From NDA to closing: here's exactly how the deal process works
Last week's post on buying businesses instead of starting them hit a nerve. I got multiple messages asking the same question: "This makes sense, but what does the actual process look like?" Today I'm walking you through the 120-day roadmap from finding a business to owning it.
Money Matters
Let's assume you've committed to acquiring a business and talked to an SBA loan specialist. You've found that $400,000 free cash flow company selling for $1.2 million we discussed last week. Now what? There's a specific sequence of steps that protects both you and the seller while ensuring you don't waste months on a deal that falls apart (and some still do).

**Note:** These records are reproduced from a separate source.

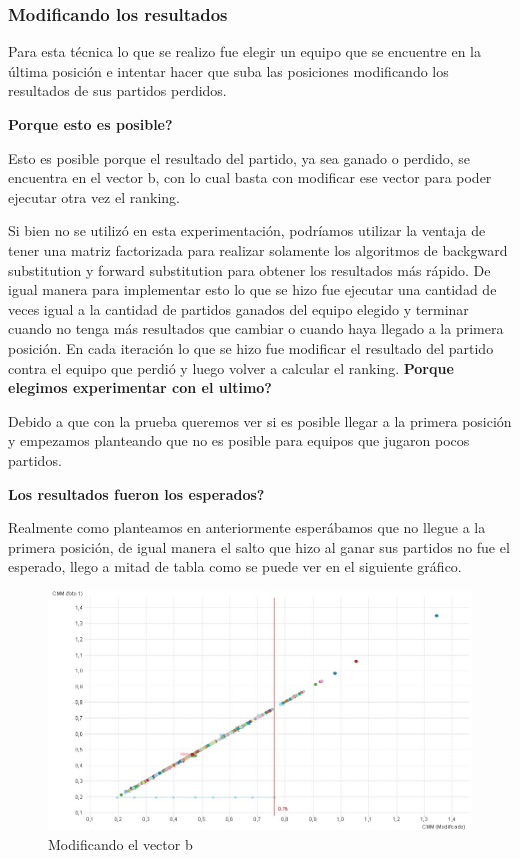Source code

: \subsubsection{Modificando los resultados}

Para esta técnica lo que se realizo fue elegir un equipo que se encuentre en la última posición e intentar hacer que suba las posiciones modificando los resultados de sus partidos perdidos.

\textbf{Porque esto es posible?}

Esto es posible porque el resultado del partido, ya sea ganado o perdido, se encuentra en el vector b, con lo cual basta con modificar ese vector para poder ejecutar otra vez el ranking.

Si bien no se utilizó en esta experimentación, podríamos utilizar la ventaja de tener una matriz factorizada para realizar solamente los algoritmos de backgward substitution y forward substitution para obtener los resultados más rápido.
De igual manera para implementar esto lo que se hizo fue ejecutar una cantidad de veces igual a la cantidad de partidos ganados del equipo elegido y terminar cuando no tenga más resultados que cambiar o cuando haya llegado a la primera posición. En cada iteración lo que se hizo fue modificar el resultado del partido contra el equipo que perdió y luego volver a calcular el ranking.
\newpage
\textbf{Porque elegimos experimentar con el ultimo?}

Debido a que con la prueba queremos ver si es posible llegar a la primera posición y  empezamos planteando que no es posible para equipos que jugaron pocos partidos.

\textbf{Los resultados fueron los esperados?}

Realmente como planteamos en anteriormente esperábamos que no llegue a la primera posición, de igual manera el salto que hizo al ganar sus partidos no fue el esperado, llego a mitad de tabla como se puede ver en el siguiente gráfico.

\begin{figure}[H]
\centering
\includegraphics[width=1\textwidth]{IMG/modificandob.jpg}
\caption{Modificando el vector b}
\label{fig:Modificando partidos perdidos}
\end{figure}

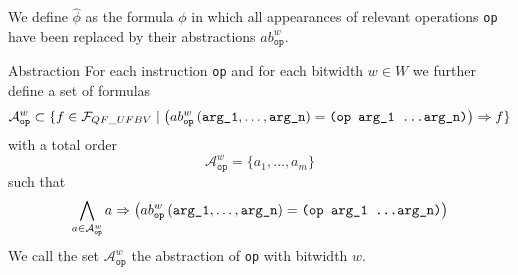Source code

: We define $\hat{\phi}$ as the formula $\phi$ in which all appearances of relevant operations \texttt{op} have been replaced by their abstractions $ab_\texttt{op}^w$.\\

\begin{definition}{Abstraction}
For each instruction \texttt{op} and for each bitwidth $w\in W$  we further define a set of formulas
\[\mathcal{A}_\texttt{op}^w \subset \{f \in \mathcal{F}_{QF\_UFBV} \mid \left( ab_{\texttt{op}}^w\left(\texttt{arg\_1}, \dots, \texttt{arg\_n}\right)=\texttt{(op arg\_1 \dots arg\_n)} \right) \Rightarrow f\}\]
with a total order
\[\mathcal{A}_\texttt{op}^w  = \{a_1, \dots, a_m\}\]
such that
\[\bigwedge\limits_{a\in\mathcal{A}_\texttt{op}^w} a \Rightarrow \left(ab_{\texttt{op}}^w\left(\texttt{arg\_1}, \dots, \texttt{arg\_n}\right)=\texttt{(op arg\_1 \dots arg\_n)}\right)\]
We call the set $\mathcal{A}_\texttt{op}^w$ the abstraction of \texttt{op} with bitwidth $w$.
\end{definition}

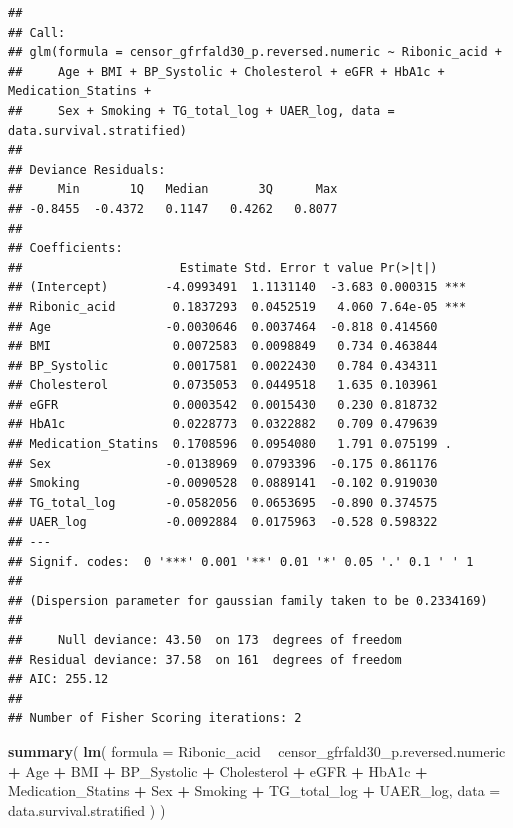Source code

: \documentclass[]{article}
\newenvironment{Shaded}{\begin{snugshade}}{\end{snugshade}}
\newcommand{\DataTypeTok}[1]{\textcolor[rgb]{0.13,0.29,0.53}{#1}}
\newcommand{\KeywordTok}[1]{\textcolor[rgb]{0.13,0.29,0.53}{\textbf{#1}}}
\newcommand{\NormalTok}[1]{#1}
\newcommand{\OperatorTok}[1]{\textcolor[rgb]{0.81,0.36,0.00}{\textbf{#1}}}
\newcommand{\StringTok}[1]{\textcolor[rgb]{0.31,0.60,0.02}{#1}}
\begin{document}
\begin{verbatim}
## 
## Call:
## glm(formula = censor_gfrfald30_p.reversed.numeric ~ Ribonic_acid + 
##     Age + BMI + BP_Systolic + Cholesterol + eGFR + HbA1c + Medication_Statins + 
##     Sex + Smoking + TG_total_log + UAER_log, data = data.survival.stratified)
## 
## Deviance Residuals: 
##     Min       1Q   Median       3Q      Max  
## -0.8455  -0.4372   0.1147   0.4262   0.8077  
## 
## Coefficients:
##                      Estimate Std. Error t value Pr(>|t|)    
## (Intercept)        -4.0993491  1.1131140  -3.683 0.000315 ***
## Ribonic_acid        0.1837293  0.0452519   4.060 7.64e-05 ***
## Age                -0.0030646  0.0037464  -0.818 0.414560    
## BMI                 0.0072583  0.0098849   0.734 0.463844    
## BP_Systolic         0.0017581  0.0022430   0.784 0.434311    
## Cholesterol         0.0735053  0.0449518   1.635 0.103961    
## eGFR                0.0003542  0.0015430   0.230 0.818732    
## HbA1c               0.0228773  0.0322882   0.709 0.479639    
## Medication_Statins  0.1708596  0.0954080   1.791 0.075199 .  
## Sex                -0.0138969  0.0793396  -0.175 0.861176    
## Smoking            -0.0090528  0.0889141  -0.102 0.919030    
## TG_total_log       -0.0582056  0.0653695  -0.890 0.374575    
## UAER_log           -0.0092884  0.0175963  -0.528 0.598322    
## ---
## Signif. codes:  0 '***' 0.001 '**' 0.01 '*' 0.05 '.' 0.1 ' ' 1
## 
## (Dispersion parameter for gaussian family taken to be 0.2334169)
## 
##     Null deviance: 43.50  on 173  degrees of freedom
## Residual deviance: 37.58  on 161  degrees of freedom
## AIC: 255.12
## 
## Number of Fisher Scoring iterations: 2
\end{verbatim}

\begin{Shaded}
\begin{Highlighting}[]
\KeywordTok{summary}\NormalTok{(}
  \KeywordTok{lm}\NormalTok{(}
    \DataTypeTok{formula =}
\NormalTok{      Ribonic_acid }\OperatorTok{~}\StringTok{ }
\StringTok{      }\NormalTok{censor_gfrfald30_p.reversed.numeric }\OperatorTok{+}\StringTok{ }
\StringTok{      }\NormalTok{Age }\OperatorTok{+}
\StringTok{      }\NormalTok{BMI }\OperatorTok{+}\StringTok{ }
\StringTok{      }\NormalTok{BP_Systolic }\OperatorTok{+}\StringTok{ }
\StringTok{      }\NormalTok{Cholesterol }\OperatorTok{+}\StringTok{ }
\StringTok{      }\NormalTok{eGFR }\OperatorTok{+}\StringTok{ }
\StringTok{      }\NormalTok{HbA1c }\OperatorTok{+}
\StringTok{      }\NormalTok{Medication_Statins }\OperatorTok{+}
\StringTok{      }\NormalTok{Sex }\OperatorTok{+}\StringTok{  }
\StringTok{      }\NormalTok{Smoking }\OperatorTok{+}\StringTok{ }
\StringTok{      }\NormalTok{TG_total_log }\OperatorTok{+}
\StringTok{      }\NormalTok{UAER_log, }
    \DataTypeTok{data =}\NormalTok{ data.survival.stratified}
\NormalTok{  )}
\NormalTok{)}
\end{Highlighting}
\end{Shaded}
\end{document}
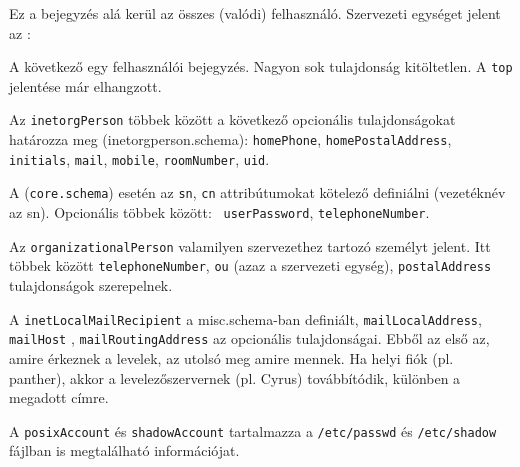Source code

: 

Ez a bejegyzés alá kerül az összes (valódi) felhasználó. Szervezeti egységet jelent az :


A következő egy felhasználói bejegyzés. Nagyon sok tulajdonság kitöltetlen. A \texttt{top} jelentése már elhangzott.

Az \texttt{inetorgPerson} többek között a következő opcionális tulajdonságokat határozza meg (inetorgperson.schema):
\texttt{homePhone}, \texttt{homePostalAddress}, \texttt{initials}, \texttt{mail},  \texttt{mobile},
\texttt{roomNumber}, \texttt{uid}.

A  (\texttt{core.schema}) esetén az \texttt{sn}, \texttt{cn} attribútumokat kötelező definiálni
(vezetéknév az sn). Opcionális többek között: \texttt{ userPassword}, \texttt{telephoneNumber}.


Az \texttt{organizationalPerson} valamilyen szervezethez tartozó személyt jelent. Itt többek között
\texttt{telephoneNumber}, \texttt{ou} (azaz a szervezeti egység), \texttt{postalAddress} tulajdonságok szerepelnek.

A \texttt{inetLocalMailRecipient} a misc.schema-ban definiált, \texttt{mailLocalAddress}, \texttt{mailHost} ,
\texttt{mailRoutingAddress} az opcionális tulajdonságai. Ebből az első az, amire érkeznek a levelek, az utolsó meg
amire mennek. Ha helyi fiók (pl. panther), akkor a levelezőszervernek (pl. Cyrus) továbbítódik, különben a megadott
címre.

A \texttt{posixAccount} és \texttt{shadowAccount} tartalmazza a \texttt{/etc/passwd} és \texttt{/etc/shadow} fájlban
is megtalálható információjat.



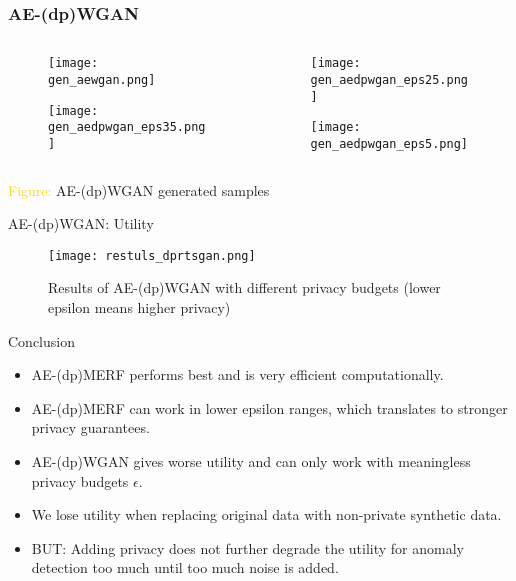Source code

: \begin{frame}
    \frametitle{AE-(dp)WGAN}

    \begin{columns}
        \begin{column}{0.48\textwidth}
        \begin{figure}
            \centering
            \texttt{[image: gen\_aewgan.png]}
        \end{figure}
        \begin{figure}[h]
            \centering
            \texttt{[image: gen\_aedpwgan\_eps35.png]}
        \end{figure}
    \end{column}
    \begin{column}{0.48\textwidth}
        \begin{figure}
            \centering
            \texttt{[image: gen\_aedpwgan\_eps25.png]}
        \end{figure}
        \begin{figure}[h]
            \centering
            \texttt{[image: gen\_aedpwgan\_eps5.png]}
        \end{figure}
    \end{column}
    
    \end{columns}
    \centering
    \textcolor{gold}{Figure:} AE-(dp)WGAN generated samples

\end{frame}

\begin{frame}{AE-(dp)WGAN: Utility}
    \begin{figure}
        \centering
        \texttt{[image: restuls\_dprtsgan.png]}
        \caption{Results of AE-(dp)WGAN with different privacy budgets (lower epsilon means higher privacy)}
        \label{fig:enter-label}
    \end{figure}
\end{frame}

\begin{frame}{Conclusion}
    \begin{itemize}
        \item<1-> \alert{AE-(dp)MERF performs best} and is very efficient computationally.
        \item<2-> AE-(dp)MERF can work in \alert{lower epsilon ranges}, which translates to \alert{stronger privacy guarantees}.
        \item<3-> \alert{AE-(dp)WGAN gives worse utility} and can only work with meaningless privacy budgets $\epsilon$.
        \item<4-> We lose utility when \alert{replacing original data with non-private synthetic} data.
        \item<5-> BUT: Adding \alert{privacy does not further degrade the utility} for anomaly detection too much until too much noise is added.
    \end{itemize}
\end{frame}

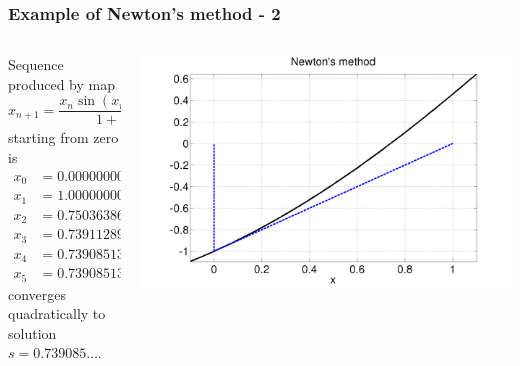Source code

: \documentclass{beamer}
\begin{document}
\begin{frame}
  \frametitle{Example of Newton's method - 2}

  \begin{columns}
    \begin{column}{0.5\textwidth}
      \begin{overlayarea}{\textwidth}{0.9\textheight}
        {
          Sequence produced by map
          \begin{equation*}
            x_{n+1} = \frac{x_n \sin(x_n) + \cos(x_n)}{1 + \sin(x_n)},
          \end{equation*}
          starting from zero is
          \begin{align*}
            x_0 & = 0.0000000000 \\
            x_1 & = 1.0000000000 \\
            x_2 & = 0.7503638678 \\
            x_3 & = 0.7391128909 \\
            x_4 & = 0.7390851334 \\
            x_5 & = 0.7390851332
          \end{align*}
        }
        {
          converges quadratically to solution $s =
          0.739085\dots$.
        }
      \end{overlayarea}
    \end{column}
    \begin{column}{0.5\textwidth}
      \begin{overlayarea}{\textwidth}{0.6\textheight}
        {
          \begin{center}
            \includegraphics[width=\textwidth]{figures/NewtonMap2}

\end{center}}
\end{overlayarea}
\end{column}
\end{columns}
\end{frame}
\end{document}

The process breaks into four distinct phases: initial interest and information gathering, letter of intent and exclusivity, purchase agreement negotiation, and extended due diligence with banking. Each phase has specific documents, timelines, and objectives.
Here's what most people don't understand: you're not always buying assets, you're buying revenue streams. Many great businesses don't have heavy equipment or real estate - they have customers, employees, and repeatable income. That's exactly why SBA loans exist. Traditional banks want collateral they can touch. The SBA program recognizes that cash flow businesses create real value even without tangible assets.
The timeline matters because you're coordinating multiple moving parts: seller negotiations, legal documentation, banking approval, and your own due diligence. Rush any component and you risk killing the deal or buying a problem. Take too long and you lose exclusivity or banking commitment.